Exercise requirements:
Every record below is to be retyped exactly, with the pictures left out.

─── Material provided

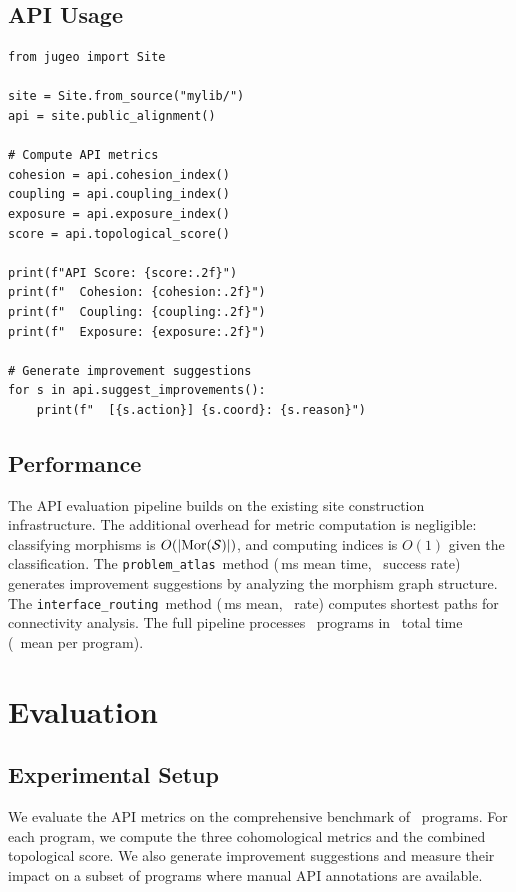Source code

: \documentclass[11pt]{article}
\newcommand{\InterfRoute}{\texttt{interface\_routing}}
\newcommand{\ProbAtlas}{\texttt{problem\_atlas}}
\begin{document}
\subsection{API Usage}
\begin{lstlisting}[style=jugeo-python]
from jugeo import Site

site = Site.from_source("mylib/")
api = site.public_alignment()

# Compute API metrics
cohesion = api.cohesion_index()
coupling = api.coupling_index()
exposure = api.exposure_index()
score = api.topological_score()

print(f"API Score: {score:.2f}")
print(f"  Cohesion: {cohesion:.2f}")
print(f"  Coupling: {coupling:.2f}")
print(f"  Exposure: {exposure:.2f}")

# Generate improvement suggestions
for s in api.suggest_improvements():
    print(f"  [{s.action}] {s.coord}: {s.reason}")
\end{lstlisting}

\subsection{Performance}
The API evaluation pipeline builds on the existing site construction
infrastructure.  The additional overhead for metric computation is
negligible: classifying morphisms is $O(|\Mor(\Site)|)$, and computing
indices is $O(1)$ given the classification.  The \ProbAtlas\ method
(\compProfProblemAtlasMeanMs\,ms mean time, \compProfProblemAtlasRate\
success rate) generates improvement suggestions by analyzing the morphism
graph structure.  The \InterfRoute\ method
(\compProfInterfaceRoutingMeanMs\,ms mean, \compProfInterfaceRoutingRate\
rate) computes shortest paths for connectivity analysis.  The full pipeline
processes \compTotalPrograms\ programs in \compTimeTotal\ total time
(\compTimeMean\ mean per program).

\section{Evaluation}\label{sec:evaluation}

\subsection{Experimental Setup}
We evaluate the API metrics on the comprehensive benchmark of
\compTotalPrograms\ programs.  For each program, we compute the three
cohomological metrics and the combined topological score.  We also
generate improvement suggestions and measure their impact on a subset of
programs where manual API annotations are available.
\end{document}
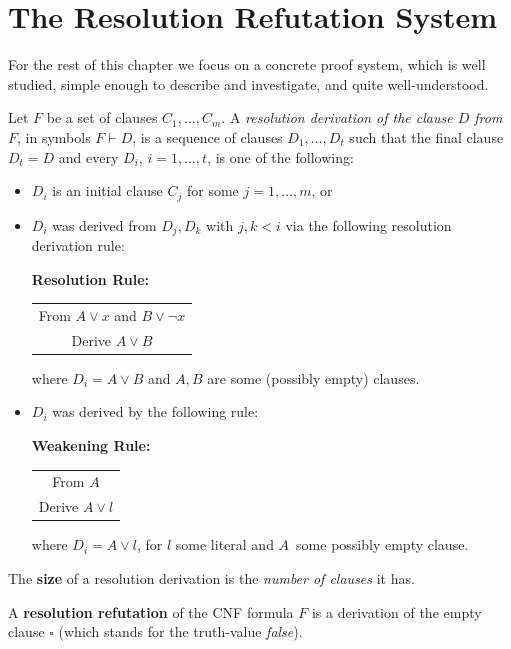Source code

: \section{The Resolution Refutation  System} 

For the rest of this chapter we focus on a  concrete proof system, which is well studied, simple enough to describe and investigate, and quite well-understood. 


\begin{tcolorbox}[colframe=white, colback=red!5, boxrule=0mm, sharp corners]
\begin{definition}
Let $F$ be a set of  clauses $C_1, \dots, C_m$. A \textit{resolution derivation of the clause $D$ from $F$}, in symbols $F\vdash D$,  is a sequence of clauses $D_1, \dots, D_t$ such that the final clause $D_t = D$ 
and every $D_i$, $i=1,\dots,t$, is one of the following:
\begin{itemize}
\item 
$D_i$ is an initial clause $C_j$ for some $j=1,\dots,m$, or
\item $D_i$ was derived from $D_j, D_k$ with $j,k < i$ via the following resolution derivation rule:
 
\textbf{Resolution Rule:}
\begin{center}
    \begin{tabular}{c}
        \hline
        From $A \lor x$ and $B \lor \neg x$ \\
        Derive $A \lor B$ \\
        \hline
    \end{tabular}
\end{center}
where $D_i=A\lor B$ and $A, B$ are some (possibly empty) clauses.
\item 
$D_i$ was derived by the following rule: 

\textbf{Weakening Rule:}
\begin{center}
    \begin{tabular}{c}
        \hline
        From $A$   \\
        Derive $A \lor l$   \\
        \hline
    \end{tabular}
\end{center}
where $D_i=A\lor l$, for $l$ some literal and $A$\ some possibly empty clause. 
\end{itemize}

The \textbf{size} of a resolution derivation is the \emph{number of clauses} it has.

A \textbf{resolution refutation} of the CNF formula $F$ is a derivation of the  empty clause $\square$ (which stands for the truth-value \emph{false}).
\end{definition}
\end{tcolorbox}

──────

Result:
Source code

: \documentclass[11pt]{article}
\newcommand{\InterfRoute}{\texttt{interface\_routing}}
\newcommand{\ProbAtlas}{\texttt{problem\_atlas}}
\begin{document}
\subsection{API Usage}
\begin{lstlisting}[style=jugeo-python]
from jugeo import Site

site = Site.from_source("mylib/")
api = site.public_alignment()

# Compute API metrics
cohesion = api.cohesion_index()
coupling = api.coupling_index()
exposure = api.exposure_index()
score = api.topological_score()

print(f"API Score: {score:.2f}")
print(f"  Cohesion: {cohesion:.2f}")
print(f"  Coupling: {coupling:.2f}")
print(f"  Exposure: {exposure:.2f}")

# Generate improvement suggestions
for s in api.suggest_improvements():
    print(f"  [{s.action}] {s.coord}: {s.reason}")
\end{lstlisting}

\subsection{Performance}
The API evaluation pipeline builds on the existing site construction
infrastructure.  The additional overhead for metric computation is
negligible: classifying morphisms is $O(|\Mor(\Site)|)$, and computing
indices is $O(1)$ given the classification.  The \ProbAtlas\ method
(\compProfProblemAtlasMeanMs\,ms mean time, \compProfProblemAtlasRate\
success rate) generates improvement suggestions by analyzing the morphism
graph structure.  The \InterfRoute\ method
(\compProfInterfaceRoutingMeanMs\,ms mean, \compProfInterfaceRoutingRate\
rate) computes shortest paths for connectivity analysis.  The full pipeline
processes \compTotalPrograms\ programs in \compTimeTotal\ total time
(\compTimeMean\ mean per program).

\section{Evaluation}\label{sec:evaluation}

\subsection{Experimental Setup}
We evaluate the API metrics on the comprehensive benchmark of
\compTotalPrograms\ programs.  For each program, we compute the three
cohomological metrics and the combined topological score.  We also
generate improvement suggestions and measure their impact on a subset of
programs where manual API annotations are available.
\end{document}
Source code

: \section{The Resolution Refutation  System} 

For the rest of this chapter we focus on a  concrete proof system, which is well studied, simple enough to describe and investigate, and quite well-understood. 


\begin{tcolorbox}[colframe=white, colback=red!5, boxrule=0mm, sharp corners]
\begin{definition}
Let $F$ be a set of  clauses $C_1, \dots, C_m$. A \textit{resolution derivation of the clause $D$ from $F$}, in symbols $F\vdash D$,  is a sequence of clauses $D_1, \dots, D_t$ such that the final clause $D_t = D$ 
and every $D_i$, $i=1,\dots,t$, is one of the following:
\begin{itemize}
\item 
$D_i$ is an initial clause $C_j$ for some $j=1,\dots,m$, or
\item $D_i$ was derived from $D_j, D_k$ with $j,k < i$ via the following resolution derivation rule:
 
\textbf{Resolution Rule:}
\begin{center}
    \begin{tabular}{c}
        \hline
        From $A \lor x$ and $B \lor \neg x$ \\
        Derive $A \lor B$ \\
        \hline
    \end{tabular}
\end{center}
where $D_i=A\lor B$ and $A, B$ are some (possibly empty) clauses.
\item 
$D_i$ was derived by the following rule: 

\textbf{Weakening Rule:}
\begin{center}
    \begin{tabular}{c}
        \hline
        From $A$   \\
        Derive $A \lor l$   \\
        \hline
    \end{tabular}
\end{center}
where $D_i=A\lor l$, for $l$ some literal and $A$\ some possibly empty clause. 
\end{itemize}

The \textbf{size} of a resolution derivation is the \emph{number of clauses} it has.

A \textbf{resolution refutation} of the CNF formula $F$ is a derivation of the  empty clause $\square$ (which stands for the truth-value \emph{false}).
\end{definition}
\end{tcolorbox}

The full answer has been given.